As a sports fan, I don’t really care that Tiger Woods stepped out on his wife, however, I think he has all the over-attention and ridicule coming to him.
Athletes like Woods put themselves in position for huge endorsements not simply by excelling in their sport but also by creating a veneer of wholesomeness around them. Buick and Accenture wouldn’t have signed up with Woods if he was as outspoken as Charles Barkley or as colorful as Dennis Rodman. To paraphrase Michael Jordan, “Republicans buy Buicks too.”
So when the fall comes, as it inevitably will for many athletes, when we learn that Woods isn’t the paragon of virtue that he consciously modeled himself to be, it follows then that he does deserve public ridicule. It didn’t necessarily have to affect his performance on the greens. After all, Jordan’s gambling didn’t affect his performance on the court, though that admittedly was less public. Woods is taking time out of the game and so be it. Maybe he really is sorry for his actions. Or maybe he needs time away so that the faux-rage can pass.

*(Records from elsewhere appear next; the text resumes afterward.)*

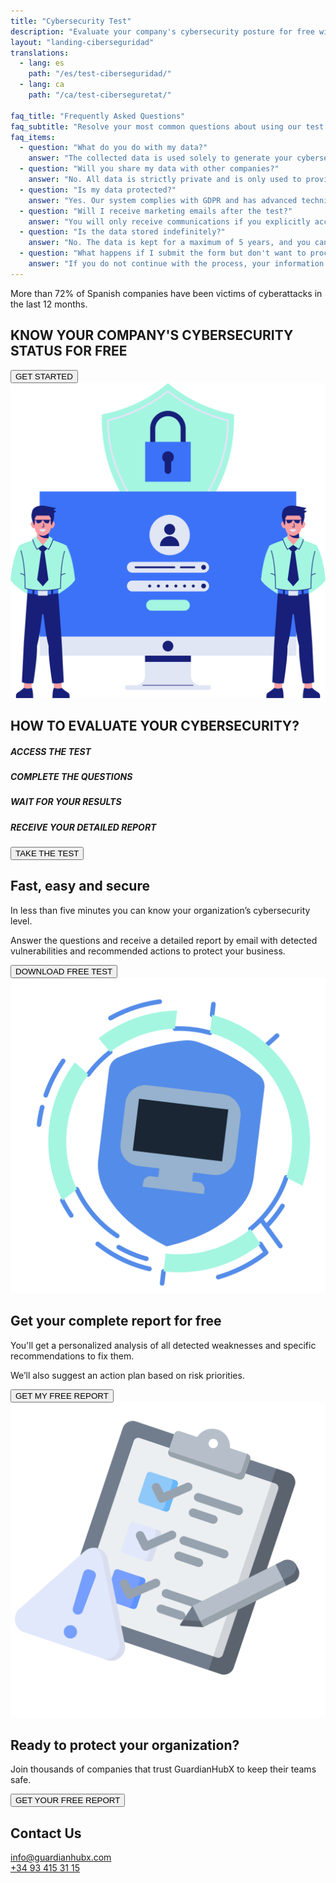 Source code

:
 ```yaml
---
title: "Cybersecurity Test"
description: "Evaluate your company's cybersecurity posture for free with GuardianHubX."
layout: "landing-ciberseguridad"
translations:
  - lang: es
    path: "/es/test-ciberseguridad/"
  - lang: ca
    path: "/ca/test-ciberseguretat/"

faq_title: "Frequently Asked Questions"
faq_subtitle: "Resolve your most common questions about using our test and data protection."
faq_items:
  - question: "What do you do with my data?"
    answer: "The collected data is used solely to generate your cybersecurity report. We do not share it with third parties or use it for other purposes."
  - question: "Will you share my data with other companies?"
    answer: "No. All data is strictly private and is only used to provide you with the requested service."
  - question: "Is my data protected?"
    answer: "Yes. Our system complies with GDPR and has advanced technical measures to ensure the security of your personal data."
  - question: "Will I receive marketing emails after the test?"
    answer: "You will only receive communications if you explicitly accept them. There is no automatic subscription to newsletters during the test."
  - question: "Is the data stored indefinitely?"
    answer: "No. The data is kept for a maximum of 5 years, and you can request its deletion at any time by writing to <a href='mailto:info@guardianhubx.com'>info@guardianhubx.com</a>."
  - question: "What happens if I submit the form but don't want to proceed?"
    answer: "If you do not continue with the process, your information will remain active for 7 days and will then be automatically deleted."
---
```


<!-- Hero Section -->
<section class="landing-hero-section">
  <div class="container">
    <div class="row align-items-center">
      <div class="col-lg-6 landing-fade-in">
        <p class="landing-hero-subtitle">
          More than <span class="highlight-circle">72%</span> of Spanish companies have been victims of cyberattacks in the last 12 months.
        </p>
        <h1 class="landing-hero-title">KNOW YOUR COMPANY'S CYBERSECURITY STATUS FOR FREE</h1>
        <button onclick="window.location='https://guardianhubx.com/en/test'"  class="landing-btn landing-btn-primary">
          GET STARTED <i class="fas fa-arrow-right landing-arrow-soft-green"></i>
        </button>
      </div>
      <div class="col-lg-6 text-center landing-slide-in-right">
        <div class="landing-hero-img-wrapper">
          <img src="/img/test-1.svg" alt="Cybersecurity Test Monitor" class="img-fluid">
        </div>
      </div>
    </div>
  </div>
</section>

<!-- Steps Section -->
<section class="landing-steps-section py-5">
  <div class="container text-center">
    <h2 class="landing-cta-title landing-fade-in mb-5">HOW TO EVALUATE YOUR CYBERSECURITY?</h2>
    <div class="d-flex flex-wrap justify-content-center steps-visual-container">
      <div class="step-card landing-fade-in">
        <div class="step-icon-wrapper bg-1"><i class="fas fa-mouse-pointer step-icon"></i></div>
        <h5 class="step-title">ACCESS THE TEST</h5>
      </div>
      <div class="step-card landing-fade-in">
        <div class="step-icon-wrapper bg-2"><i class="fa-regular fa-check-square step-icon"></i></div>
        <h5 class="step-title">COMPLETE THE QUESTIONS</h5>
      </div>
      <div class="step-card landing-fade-in">
        <div class="step-icon-wrapper bg-3"><i class="fa-regular fa-clock step-icon"></i></div>
        <h5 class="step-title">WAIT FOR YOUR RESULTS</h5>
      </div>
      <div class="step-card landing-fade-in">
        <div class="step-icon-wrapper bg-4"><i class="fa-regular fa-envelope step-icon"></i></div>
        <h5 class="step-title">RECEIVE YOUR DETAILED REPORT</h5>
      </div>
    </div>
    <button onclick="location.href='https://guardianhubx.com/en/test'"  class="landing-btn landing-btn-primary mt-5 landing-fade-in">
      TAKE THE TEST <i class="fas fa-arrow-right landing-arrow-soft-green"></i>
    </button>
  </div>
</section>

<!-- Main Section -->
<section class="landing-section">
  <div class="container">
    <div class="row align-items-center">
      <div class="col-lg-8 landing-slide-in-left">
        <h2 class="landing-section-title text-start">Fast, easy and secure</h2>
        <p class="mb-3 landing-text-muted">In less than five minutes you can know your organization’s cybersecurity level.</p>
        <p class="mb-3 landing-text-muted">Answer the questions and receive a detailed report by email with detected vulnerabilities and recommended actions to protect your business.</p>
        <button onclick="window.location='https://guardianhubx.com/en/test'"  class="landing-btn landing-btn-primary mt-3">
          DOWNLOAD FREE TEST <i class="fas fa-angle-double-right arrow-soft-green"></i>
        </button>
      </div>
      <div class="col-lg-4 text-center landing-slide-in-right">
        <img src="/img/test-2.svg" alt="Checklist Cybersecurity" class="img-fluid landing-training-img">
      </div>
    </div>
  </div>
</section>

<!-- Results Section -->
<section class="landing-section">
  <div class="container">
    <div class="row align-items-center">
      <div class="col-lg-8 landing-slide-in-left order-1 order-md-2">
        <h2 class="landing-section-title text-start">Get your complete report <span class="green-pastel">for free</span></h2>
        <p class="mb-3 landing-text-muted">You'll get a personalized analysis of all detected weaknesses and specific recommendations to fix them.</p>
        <p class="mb-3 landing-text-muted">We’ll also suggest an action plan based on risk priorities.</p>
        <button onclick="window.location='https://guardianhubx.com/en/test'"  class="landing-btn landing-btn-primary">
          GET MY FREE REPORT <i class="fas fa-angle-double-right arrow-soft-green"></i>
        </button>
      </div>
      <div class="col-lg-4 text-center landing-slide-in-right order-2 order-md-1">
        <img src="/img/test-3.svg" alt="Cybersecurity Report" class="img-fluid landing-training-img">
      </div>
    </div>
  </div>
</section>

<!-- CTA Final -->
<section class="landing-cta-section py-5">
  <div class="container text-center">
    <h2 class="landing-cta-title landing-fade-in">Ready to protect your organization?</h2>
    <p class="landing-cta-subtitle landing-fade-in">Join thousands of companies that trust GuardianHubX to keep their teams safe.</p>
    <button onclick="window.location='https://guardianhubx.com/en/test'"  class="landing-btn landing-btn-primary">
      GET YOUR FREE REPORT <i class="fas fa-angle-double-right arrow-soft-green"></i>
    </button>
  </div>
</section>

<!-- Contact Section -->
<section class="landing-contact-section py-5">
  <div class="container">
    <h2 class="landing-section-title text-center mb-4">Contact Us</h2>
    <div class="row justify-content-md-center mb-5">
      <div class="col-12 col-md-4 d-flex align-items-center justify-content-start mb-3">
        <i class="fas fa-envelope fa-2x landing-text-primary me-3"></i>
        <a href="mailto:info@guardianhubx.com" class="landing-text-muted fs-5">info@guardianhubx.com</a>
      </div>
      <div class="col-12 col-md-4 d-flex align-items-center justify-content-start mb-3">
        <i class="fas fa-phone fa-2x landing-text-primary me-3"></i>
        <a href="tel:+34934153115" class="landing-text-muted fs-5">+34 93 415 31 15</a>
      </div>
    </div>
  </div>
</section>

This scandal won’t torpedo his career and it likely won’t prevent him from surpassing Jack Nicklaus’ all-time Majors wins record. It will probably just delay the inevitable a little. Eventually this will all blow over (as past scandals have for the likes of Ray Ray Lewis and Kobe Bean Bryant). People will make jokes from time-to-time and those pre-disposed to disliking Woods will continue to dislike him and those predisposed to liking him will like him again. And some of us will yawn throughout.
Feel sorry for Elin and his kids. They deserve sympathy. But while the storm persists, let’s not get on our high horses about the attention paid to Woods’ affairs. He made our opinions of his image part of his business.